Los congresistas destituidos, que además tendrían sus derechos políticos suspendidos durante un año, pertenecen a los cuatro partidos de la mayoría opositora al gobierno de Correa. El argumento del TSE es que los legisladores intentaban interferir en la consulta popular convocada para el 15 de abril y en la se preguntará a los ecuatorianos si quieren que se convoque una Asamblea Constituyente que busca abrir paso al proyecto socialista del presidente.

El TSE justificó su decisión con el argumento de que el país se encuentra en un proceso electoral (la llamada a una consulta o referéndum), lo que le otorga facultades para sancionar o destituir a cualquier funcionario público que interfiera en las elecciones.

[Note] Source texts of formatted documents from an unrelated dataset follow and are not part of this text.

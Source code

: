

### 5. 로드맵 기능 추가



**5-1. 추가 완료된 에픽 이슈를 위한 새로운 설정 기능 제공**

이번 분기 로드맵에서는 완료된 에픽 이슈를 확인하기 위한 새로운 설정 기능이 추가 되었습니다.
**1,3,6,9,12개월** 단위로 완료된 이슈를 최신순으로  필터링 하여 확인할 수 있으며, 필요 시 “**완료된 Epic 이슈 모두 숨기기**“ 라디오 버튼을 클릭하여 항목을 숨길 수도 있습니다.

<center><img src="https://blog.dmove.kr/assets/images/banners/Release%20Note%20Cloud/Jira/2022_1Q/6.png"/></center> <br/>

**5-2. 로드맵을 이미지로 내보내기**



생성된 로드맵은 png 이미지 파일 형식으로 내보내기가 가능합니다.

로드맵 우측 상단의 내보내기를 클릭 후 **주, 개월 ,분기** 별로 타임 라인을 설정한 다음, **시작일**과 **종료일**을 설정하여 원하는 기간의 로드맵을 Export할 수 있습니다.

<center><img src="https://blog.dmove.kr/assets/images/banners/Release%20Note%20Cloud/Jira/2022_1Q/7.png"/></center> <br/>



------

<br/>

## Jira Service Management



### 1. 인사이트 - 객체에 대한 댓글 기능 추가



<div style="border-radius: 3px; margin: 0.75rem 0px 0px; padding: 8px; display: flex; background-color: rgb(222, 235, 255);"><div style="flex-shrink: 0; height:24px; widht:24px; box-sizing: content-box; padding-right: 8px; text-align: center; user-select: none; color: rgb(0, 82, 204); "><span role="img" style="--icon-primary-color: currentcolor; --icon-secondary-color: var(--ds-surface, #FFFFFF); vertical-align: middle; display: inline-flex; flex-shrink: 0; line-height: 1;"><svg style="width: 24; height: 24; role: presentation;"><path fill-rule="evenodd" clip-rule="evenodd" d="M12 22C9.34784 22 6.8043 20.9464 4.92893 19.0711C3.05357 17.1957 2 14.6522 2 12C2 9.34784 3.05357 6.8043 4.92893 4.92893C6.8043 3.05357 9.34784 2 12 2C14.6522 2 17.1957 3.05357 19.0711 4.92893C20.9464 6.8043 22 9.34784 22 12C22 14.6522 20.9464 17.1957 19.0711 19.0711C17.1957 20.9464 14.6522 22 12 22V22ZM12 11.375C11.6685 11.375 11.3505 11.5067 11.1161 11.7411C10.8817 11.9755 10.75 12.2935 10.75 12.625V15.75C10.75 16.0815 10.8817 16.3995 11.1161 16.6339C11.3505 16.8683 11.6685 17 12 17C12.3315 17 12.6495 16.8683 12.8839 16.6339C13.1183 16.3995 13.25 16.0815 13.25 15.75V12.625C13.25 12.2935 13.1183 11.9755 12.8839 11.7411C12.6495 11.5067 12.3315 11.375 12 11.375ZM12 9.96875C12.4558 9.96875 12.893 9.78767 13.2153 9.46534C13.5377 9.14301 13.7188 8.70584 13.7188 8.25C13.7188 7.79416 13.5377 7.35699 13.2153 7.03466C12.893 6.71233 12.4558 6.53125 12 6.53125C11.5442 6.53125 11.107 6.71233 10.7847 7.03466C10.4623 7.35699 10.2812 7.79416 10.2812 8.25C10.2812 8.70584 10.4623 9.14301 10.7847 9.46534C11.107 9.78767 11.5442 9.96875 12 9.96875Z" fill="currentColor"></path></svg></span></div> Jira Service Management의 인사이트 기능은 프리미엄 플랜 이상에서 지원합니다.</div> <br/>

Sin embargo, el analista político y subdirector del diario «El Comercio» de Quito, Marco Arauz, dijo a ABC que el tribunal no puede destituir a los diputados porque éstos no son funcionarios sino «mandatarios designados por voto popular». El argumento de que los diputados estaban impidiendo la consulta popular tampoco tiene sustento, aseguró Arauz, porque «ya está convocada y funcionando».

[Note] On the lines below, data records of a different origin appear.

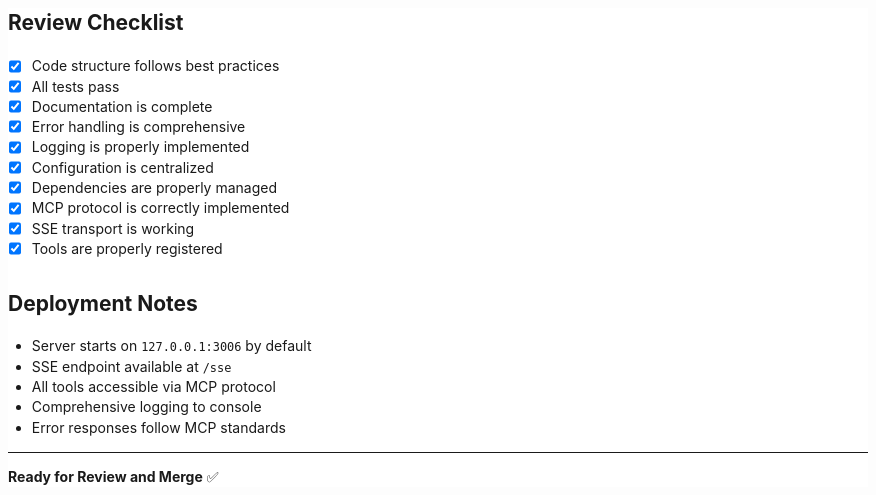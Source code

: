 ## Review Checklist

- [x] Code structure follows best practices
- [x] All tests pass
- [x] Documentation is complete
- [x] Error handling is comprehensive
- [x] Logging is properly implemented
- [x] Configuration is centralized
- [x] Dependencies are properly managed
- [x] MCP protocol is correctly implemented
- [x] SSE transport is working
- [x] Tools are properly registered

## Deployment Notes

- Server starts on `127.0.0.1:3006` by default
- SSE endpoint available at `/sse`
- All tools accessible via MCP protocol
- Comprehensive logging to console
- Error responses follow MCP standards

---

**Ready for Review and Merge** ✅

Con el Congreso bajo custodia policial, los 57 legisladores intentaron reunirse en el hotel Hilton Colón, en el norte de Quito, pero fueron obligados a huir del edificio por decenas de manifestantes, al mismo tiempo que el presidente del Parlamento, Jorge Cevallos, tuvo que suspender la sesión oficial por falta de quórum, pues sólo se presentaron 28 de los 43 diputados que se salvaron de la destitución.

Tras ser desalojados del hotel por la muchedumbre, algunos congresistas del Prian, el partido del millonario bananero y ex candidato presidencial Álvaro Noboa, intentaron entrar en el Congreso pero fueron rechazados por la Policía.

En la fallida sesión del Hilton, los diputados destituidos iban a discutir sus próximos movimientos, entre ellos la posibilidad de pedir a Naciones Unidas que intervenga para resolver el conflicto que algunos legisladores, como Homero López Salud, ya denuncian como un «golpe de Estado».

Salida de Jorge Acosta

El diario «El Expreso» de Guayaquil ha calificado este nuevo choque de trenes entre los poderes Ejecutivo, Legislativo y Judicial como una de las peores tormentas políticas desde el retorno a la democracia en 1979, pero no es el primero en los escasos tres meses que Correa lleva en la Presidencia.

Esta vez la piedra de toque fue la decisión de la mayoría de oposición en el Congreso de sustituir, el martes, al presidente del TSE, Jorge Acosta, quien decidió apoyar la convocatoria a consulta con las reglas de juego presentadas por Correa y no con las del Congreso. Inmediatamente después y en lo que Arauz define como una «actitud visceral», los grupos mayoritarios del Congreso emitieron una resolución para reemplazar a Acosta a petición del Partido Sociedad Patriótica, del ex presidente Lucio Gutiérrez, al que Acosta también pertenece.